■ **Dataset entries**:
· · · · ·
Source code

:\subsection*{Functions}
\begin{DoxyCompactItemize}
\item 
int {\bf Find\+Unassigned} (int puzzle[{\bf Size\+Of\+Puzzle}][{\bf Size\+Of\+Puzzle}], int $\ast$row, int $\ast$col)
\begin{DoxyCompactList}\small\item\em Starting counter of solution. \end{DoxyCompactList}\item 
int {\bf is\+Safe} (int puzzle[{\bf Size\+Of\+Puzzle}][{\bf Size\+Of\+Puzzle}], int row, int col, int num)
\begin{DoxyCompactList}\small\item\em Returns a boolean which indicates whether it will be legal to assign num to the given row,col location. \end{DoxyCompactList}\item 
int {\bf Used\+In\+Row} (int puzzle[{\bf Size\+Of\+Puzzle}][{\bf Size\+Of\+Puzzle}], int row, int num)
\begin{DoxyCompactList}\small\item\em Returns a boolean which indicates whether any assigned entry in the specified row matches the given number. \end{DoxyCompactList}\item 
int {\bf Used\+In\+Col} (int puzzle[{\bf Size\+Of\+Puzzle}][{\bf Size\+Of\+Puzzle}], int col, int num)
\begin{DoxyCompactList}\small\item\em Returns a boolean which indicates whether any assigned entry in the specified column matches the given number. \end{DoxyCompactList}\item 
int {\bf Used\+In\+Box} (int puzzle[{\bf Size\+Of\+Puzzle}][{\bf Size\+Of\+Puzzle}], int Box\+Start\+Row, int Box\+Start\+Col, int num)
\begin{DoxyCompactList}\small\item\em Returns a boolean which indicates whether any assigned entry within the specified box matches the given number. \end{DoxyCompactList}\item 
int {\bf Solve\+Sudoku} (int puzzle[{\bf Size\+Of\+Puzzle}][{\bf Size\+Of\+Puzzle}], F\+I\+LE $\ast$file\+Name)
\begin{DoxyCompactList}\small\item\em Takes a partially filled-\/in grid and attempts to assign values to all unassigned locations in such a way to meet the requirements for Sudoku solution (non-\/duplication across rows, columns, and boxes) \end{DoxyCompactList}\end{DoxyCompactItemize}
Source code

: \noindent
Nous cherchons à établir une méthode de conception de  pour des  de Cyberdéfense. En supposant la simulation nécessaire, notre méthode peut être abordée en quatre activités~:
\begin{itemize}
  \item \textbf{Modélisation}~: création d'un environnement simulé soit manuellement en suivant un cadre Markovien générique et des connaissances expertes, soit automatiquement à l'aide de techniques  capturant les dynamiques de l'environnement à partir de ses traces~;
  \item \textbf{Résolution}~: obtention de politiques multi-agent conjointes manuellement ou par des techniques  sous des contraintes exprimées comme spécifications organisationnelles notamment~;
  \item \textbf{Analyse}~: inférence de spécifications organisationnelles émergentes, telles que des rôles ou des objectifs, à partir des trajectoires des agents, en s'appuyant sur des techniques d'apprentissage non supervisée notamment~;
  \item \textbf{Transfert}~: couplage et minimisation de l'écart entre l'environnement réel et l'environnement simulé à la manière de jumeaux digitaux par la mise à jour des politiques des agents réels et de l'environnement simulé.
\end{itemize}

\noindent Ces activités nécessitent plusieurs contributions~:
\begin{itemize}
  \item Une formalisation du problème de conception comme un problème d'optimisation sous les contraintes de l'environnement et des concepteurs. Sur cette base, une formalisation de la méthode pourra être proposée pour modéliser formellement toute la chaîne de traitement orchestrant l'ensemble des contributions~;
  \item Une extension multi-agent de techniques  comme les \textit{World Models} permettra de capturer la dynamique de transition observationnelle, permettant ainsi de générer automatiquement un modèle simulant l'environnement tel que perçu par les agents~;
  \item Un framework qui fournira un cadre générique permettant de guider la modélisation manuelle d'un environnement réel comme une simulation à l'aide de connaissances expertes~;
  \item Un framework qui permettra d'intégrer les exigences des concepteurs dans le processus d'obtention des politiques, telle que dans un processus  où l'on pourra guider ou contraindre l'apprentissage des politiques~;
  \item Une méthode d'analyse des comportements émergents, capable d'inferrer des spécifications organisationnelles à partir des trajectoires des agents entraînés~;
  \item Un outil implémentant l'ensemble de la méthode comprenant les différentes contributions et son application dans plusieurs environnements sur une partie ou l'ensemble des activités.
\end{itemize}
· · · · ·
■ **TRY IT**:
Reproduce the data shown above with every line intact.

■ **RESPONSE FOR THIS EXERCISE**:
Source code

:\subsection*{Functions}
\begin{DoxyCompactItemize}
\item 
int {\bf Find\+Unassigned} (int puzzle[{\bf Size\+Of\+Puzzle}][{\bf Size\+Of\+Puzzle}], int $\ast$row, int $\ast$col)
\begin{DoxyCompactList}\small\item\em Starting counter of solution. \end{DoxyCompactList}\item 
int {\bf is\+Safe} (int puzzle[{\bf Size\+Of\+Puzzle}][{\bf Size\+Of\+Puzzle}], int row, int col, int num)
\begin{DoxyCompactList}\small\item\em Returns a boolean which indicates whether it will be legal to assign num to the given row,col location. \end{DoxyCompactList}\item 
int {\bf Used\+In\+Row} (int puzzle[{\bf Size\+Of\+Puzzle}][{\bf Size\+Of\+Puzzle}], int row, int num)
\begin{DoxyCompactList}\small\item\em Returns a boolean which indicates whether any assigned entry in the specified row matches the given number. \end{DoxyCompactList}\item 
int {\bf Used\+In\+Col} (int puzzle[{\bf Size\+Of\+Puzzle}][{\bf Size\+Of\+Puzzle}], int col, int num)
\begin{DoxyCompactList}\small\item\em Returns a boolean which indicates whether any assigned entry in the specified column matches the given number. \end{DoxyCompactList}\item 
int {\bf Used\+In\+Box} (int puzzle[{\bf Size\+Of\+Puzzle}][{\bf Size\+Of\+Puzzle}], int Box\+Start\+Row, int Box\+Start\+Col, int num)
\begin{DoxyCompactList}\small\item\em Returns a boolean which indicates whether any assigned entry within the specified box matches the given number. \end{DoxyCompactList}\item 
int {\bf Solve\+Sudoku} (int puzzle[{\bf Size\+Of\+Puzzle}][{\bf Size\+Of\+Puzzle}], F\+I\+LE $\ast$file\+Name)
\begin{DoxyCompactList}\small\item\em Takes a partially filled-\/in grid and attempts to assign values to all unassigned locations in such a way to meet the requirements for Sudoku solution (non-\/duplication across rows, columns, and boxes) \end{DoxyCompactList}\end{DoxyCompactItemize}
Source code

: \noindent
Nous cherchons à établir une méthode de conception de  pour des  de Cyberdéfense. En supposant la simulation nécessaire, notre méthode peut être abordée en quatre activités~:
\begin{itemize}
  \item \textbf{Modélisation}~: création d'un environnement simulé soit manuellement en suivant un cadre Markovien générique et des connaissances expertes, soit automatiquement à l'aide de techniques  capturant les dynamiques de l'environnement à partir de ses traces~;
  \item \textbf{Résolution}~: obtention de politiques multi-agent conjointes manuellement ou par des techniques  sous des contraintes exprimées comme spécifications organisationnelles notamment~;
  \item \textbf{Analyse}~: inférence de spécifications organisationnelles émergentes, telles que des rôles ou des objectifs, à partir des trajectoires des agents, en s'appuyant sur des techniques d'apprentissage non supervisée notamment~;
  \item \textbf{Transfert}~: couplage et minimisation de l'écart entre l'environnement réel et l'environnement simulé à la manière de jumeaux digitaux par la mise à jour des politiques des agents réels et de l'environnement simulé.
\end{itemize}

\noindent Ces activités nécessitent plusieurs contributions~:
\begin{itemize}
  \item Une formalisation du problème de conception comme un problème d'optimisation sous les contraintes de l'environnement et des concepteurs. Sur cette base, une formalisation de la méthode pourra être proposée pour modéliser formellement toute la chaîne de traitement orchestrant l'ensemble des contributions~;
  \item Une extension multi-agent de techniques  comme les \textit{World Models} permettra de capturer la dynamique de transition observationnelle, permettant ainsi de générer automatiquement un modèle simulant l'environnement tel que perçu par les agents~;
  \item Un framework qui fournira un cadre générique permettant de guider la modélisation manuelle d'un environnement réel comme une simulation à l'aide de connaissances expertes~;
  \item Un framework qui permettra d'intégrer les exigences des concepteurs dans le processus d'obtention des politiques, telle que dans un processus  où l'on pourra guider ou contraindre l'apprentissage des politiques~;
  \item Une méthode d'analyse des comportements émergents, capable d'inferrer des spécifications organisationnelles à partir des trajectoires des agents entraînés~;
  \item Un outil implémentant l'ensemble de la méthode comprenant les différentes contributions et son application dans plusieurs environnements sur une partie ou l'ensemble des activités.
\end{itemize}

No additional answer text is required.